Lucy Glaser Merritt - July 8, 1991

Memories

When you went back to Vienna did you walk the streets?

Yes, I went back to the place where the SS had chased me when I was trying to apply for a passport. You know. [doorbell rings]You had a, you had a, yeah I ???

Tell me about your going to get a passport and being...

Yeah, you had to stand in line all night. And then in the morning they came and chased you again. So that all those who had stood faithful enough suddenly were at the end. I went back to that street to see where the terror was. And there wasn't any more terror. I was not afraid of the street itself. And I remember being terrified because the SS came and chased us. Even though they had told us we should line up and we line up all night and then they chase you to rearrange the line. But I did get the passport for myself and for my parents.

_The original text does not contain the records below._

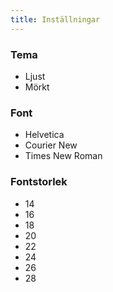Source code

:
 ```yaml
---
title: Inställningar
---
```


### Tema

* <a onclick="setStorage('theme','light')">Ljust</a>  
* <a onclick="setStorage('theme','dark')">Mörkt</a>  

### Font

* <a onclick="setStorage('font','Helvetica')">Helvetica</a>  
* <a onclick="setStorage('font','Courier New')">Courier New</a>  
* <a onclick="setStorage('font','Times New Roman')">Times New Roman</a>  

### Fontstorlek

* <a onclick="setStorage('fontsize','14')">14</a>  
* <a onclick="setStorage('fontsize','16')">16</a>  
* <a onclick="setStorage('fontsize','18')">18</a>  
* <a onclick="setStorage('fontsize','20')">20</a>  
* <a onclick="setStorage('fontsize','22')">22</a>  
* <a onclick="setStorage('fontsize','24')">24</a>  
* <a onclick="setStorage('fontsize','26')">26</a>  
* <a onclick="setStorage('fontsize','28')">28</a>  
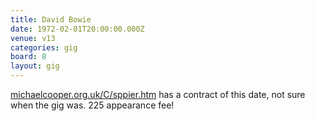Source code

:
 ```yaml
---
title: David Bowie
date: 1972-02-01T20:00:00.000Z
venue: v13
categories: gig
board: 8
layout: gig
---
```

<a href="http://michaelcooper.org.uk/C/sppier.htm">michaelcooper.org.uk/C/sppier.htm</a> has a contract of this date, not sure when the gig was. 225 appearance fee!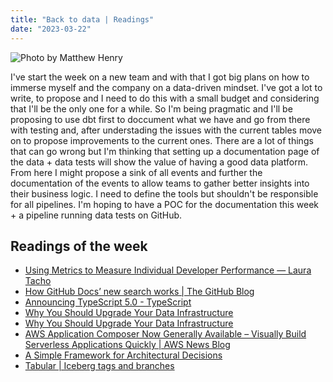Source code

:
 ```yaml
---
title: "Back to data | Readings"
date: "2023-03-22"
---
```


![Photo by Matthew Henry](./pug.avif)

I've start the week on a new team and with that I got big plans on how to immerse myself and the company on a data-driven mindset. I've got a lot to write, to propose and I need to do this with a small budget and considering that I'll be the only one for a while. So I'm being pragmatic and I'll be proposing to use dbt first to doccument what we have and go from there with testing and, after understading the issues with the current tables move on to propose improvements to the current ones.
There are a lot of things that can go wrong but I'm thinking that setting up a documentation page of the data + data tests will show the value of having a good data platform. From here I might propose a sink of all events and further the documentation of the events to allow teams to gather better insights into their business logic. I need to define the tools but shouldn't be responsible for all pipelines. I'm hoping to have a POC for the documentation this week + a pipeline running data tests on GitHub.

## Readings of the week

- [Using Metrics to Measure Individual Developer Performance — Laura Tacho](https://lauratacho.com/blog/using-metrics-to-measure-individual-developer-performance)
- [How GitHub Docs’ new search works | The GitHub Blog](https://github.blog/2023-03-09-how-github-docs-new-search-works/)
- [Announcing TypeScript 5.0 - TypeScript](https://devblogs.microsoft.com/typescript/announcing-typescript-5-0/)
- [Why You Should Upgrade Your Data Infrastructure](https://seattledataguy.substack.com/p/why-you-should-upgrade-your-data)
- [Why You Should Upgrade Your Data Infrastructure](https://seattledataguy.substack.com/p/why-you-should-upgrade-your-data)
- [AWS Application Composer Now Generally Available – Visually Build Serverless Applications Quickly | AWS News Blog](https://aws.amazon.com/blogs/aws/aws-application-composer-now-generally-available-visually-build-serverless-applications-quickly/)
- [A Simple Framework for Architectural Decisions](https://www.infoq.com/articles/framework-architectural-decisions/?utm_campaign=infoq_content&utm_source=infoq&utm_medium=feed&utm_term=global)
- [Tabular | Iceberg tags and branches](https://tabular.io/blog/iceberg-tags-and-branches/)
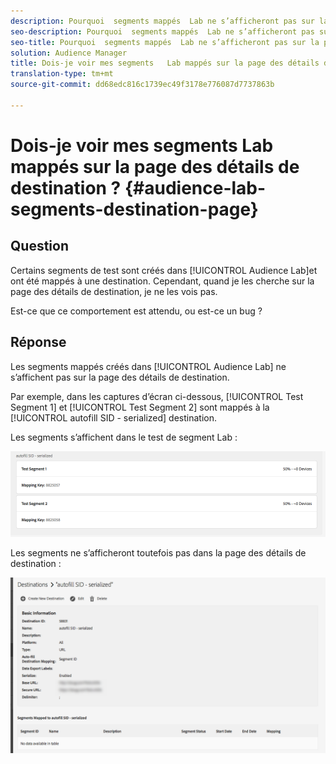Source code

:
 ```yaml
---
description: Pourquoi  segments mappés  Lab ne s’afficheront pas sur la page des détails de destination.
seo-description: Pourquoi  segments mappés  Lab ne s’afficheront pas sur la page des détails de destination.
seo-title: Pourquoi  segments mappés  Lab ne s’afficheront pas sur la page des détails de destination.
solution: Audience Manager
title: Dois-je voir mes segments   Lab mappés sur la page des détails de destination ?
translation-type: tm+mt
source-git-commit: dd68edc816c1739ec49f3178e776087d7737863b

---
```



# Dois-je voir mes segments   Lab mappés sur la page des détails de destination ? {#audience-lab-segments-destination-page}

## Question

Certains segments de test sont créés dans [!UICONTROL Audience Lab]et ont été mappés à une destination. Cependant, quand je les cherche sur la page des détails de destination, je ne les vois pas.

Est-ce que ce comportement est attendu, ou est-ce un bug ?

## Réponse

Les segments mappés créés dans [!UICONTROL Audience Lab] ne s’affichent pas sur la page des détails de destination.

Par exemple, dans les captures d’écran ci-dessous, [!UICONTROL Test Segment 1] et [!UICONTROL Test Segment 2] sont mappés à la [!UICONTROL autofill SID - serialized] destination.

Les segments s’affichent dans le test de segment   Lab :

![Image de   de de segments Lab](assets/should_i_see_my_aamlab01.png)

Les segments ne s’afficheront toutefois pas dans la page des détails de destination :

![Image de la page des détails de destination](assets/should_i_see_my_aamlab02.png)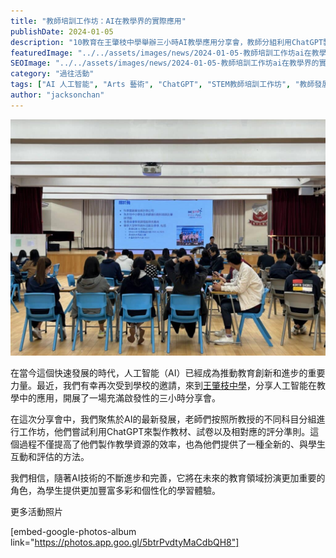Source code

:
 ```yaml
---
title: "教師培訓工作坊：AI在教學界的實際應用"
publishDate: 2024-01-05
description: "10教育在王肇枝中學舉辦三小時AI教學應用分享會，教師分組利用ChatGPT製作教材、試卷和評分準則，提升教學資源製作效率，為學生提供個性化學習體驗。"
featuredImage: "../../assets/images/news/2024-01-05-教師培訓工作坊ai在教學界的實際應用/image1.jpg"
SEOImage: "../../assets/images/news/2024-01-05-教師培訓工作坊ai在教學界的實際應用/image1.jpg"
category: "過往活動"
tags: ["AI 人工智能", "Arts 藝術", "ChatGPT", "STEM教師培訓工作坊", "教師發展日"]
author: "jacksonchan"
---
```


![王肇枝中學SDD](../../assets/images/news/2024-01-05-教師培訓工作坊ai在教學界的實際應用/image2.jpg)

在當今這個快速發展的時代，人工智能（AI）已經成為推動教育創新和進步的重要力量。最近，我們有幸再次受到學校的邀請，來到[王肇枝中學](https://www.wcs.edu.hk/)，分享人工智能在教學中的應用，開展了一場充滿啟發性的三小時分享會。

在這次分享會中，我們聚焦於AI的最新發展，老師們按照所教授的不同科目分組進行工作坊，他們嘗試利用ChatGPT來製作教材、試卷以及相對應的評分準則。這個過程不僅提高了他們製作教學資源的效率，也為他們提供了一種全新的、與學生互動和評估的方法。

我們相信，隨著AI技術的不斷進步和完善，它將在未來的教育領域扮演更加重要的角色，為學生提供更加豐富多彩和個性化的學習體驗。

更多活動照片

[embed-google-photos-album link="https://photos.app.goo.gl/5btrPvdtyMaCdbQH8"]
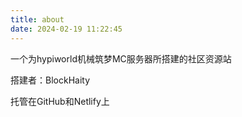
 ```yaml
---
title: about
date: 2024-02-19 11:22:45
---
```


一个为hypiworld机械筑梦MC服务器所搭建的社区资源站

搭建者：BlockHaity

托管在GitHub和Netlify上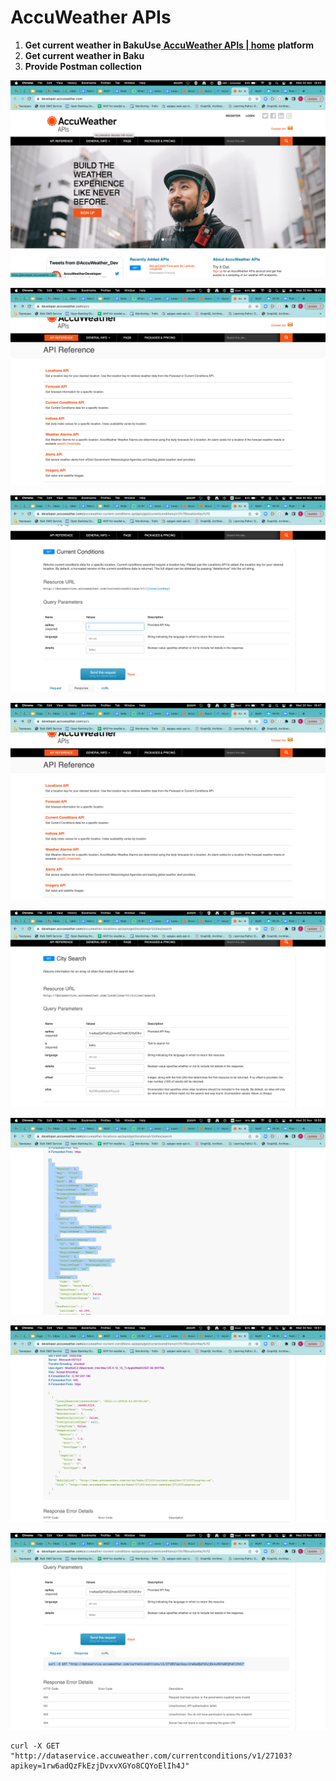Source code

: # AccuWeather APIs

1. **Get current weather in BakuUse**[ **AccuWeather APIs | home**](https://developer.accuweather.com/) **platform**
2. **Get current weather in Baku**
3. **Provide Postman collection**

![](<.gitbook/assets/image (13).png>)

![](<.gitbook/assets/image (3).png>)

![](.gitbook/assets/image.png)

![](<.gitbook/assets/image (12).png>)

![](<.gitbook/assets/image (1).png>)

![](<.gitbook/assets/image (5).png>)

![](<.gitbook/assets/image (19).png>)

![](<.gitbook/assets/image (2).png>)

```
curl -X GET "http://dataservice.accuweather.com/currentconditions/v1/27103?apikey=1rw6adQzFkEzjDvxvXGYo8CQYoElIh4J"
```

So these were Austrian SS-man.

Yes.

in black uniform.

Yes. Yeah.

When they chased you what happened?

Yeah, for no reason. They just wanted to disturb the line. Keep going, they said. So we move around all the other streets and then come back because we knew we had to stand in line here when that office opened. [laughs] So we did. And they did that a couple times and then they went away, just to amuse themselves. Or maybe that was part of their plan to make it more difficult to get a passport. You also had to have a clearance from the tax people to say that you didn't owe anything. And all sorts of proofs before they would ever let you get a passport. If you had a business it was even worse I understand.

When your parents left could they take any money with them?

Oh, they couldn't. Couldn't. They wouldn't let them take it.

So they left destitute.

Mm-hm. We all did. I didn't have enough money to buy a cup of coffee in Brussels. And my parents had to leave everything behind. And when we arrived in the States our total fortune was five dollars for the three of us. But they did, the relatives were there and then the HIAS did takeover. I looked for the HIAS when I was in New York, but I couldn't find it. I wonder if they still have a place there.

I don't know. I don't even know if they still exist.

We had big rooms where they housed families. They had screens around it if it was a family. And I met-ran into a classmate there. When we, I had assumed he was in Brazil and he thought I was in England and we came together [laughs] in a HIAS.

So you, how many days were you there?

Oh uh, we came here January the 1st. We landed just before Thanksgiving. So we were there a couple months.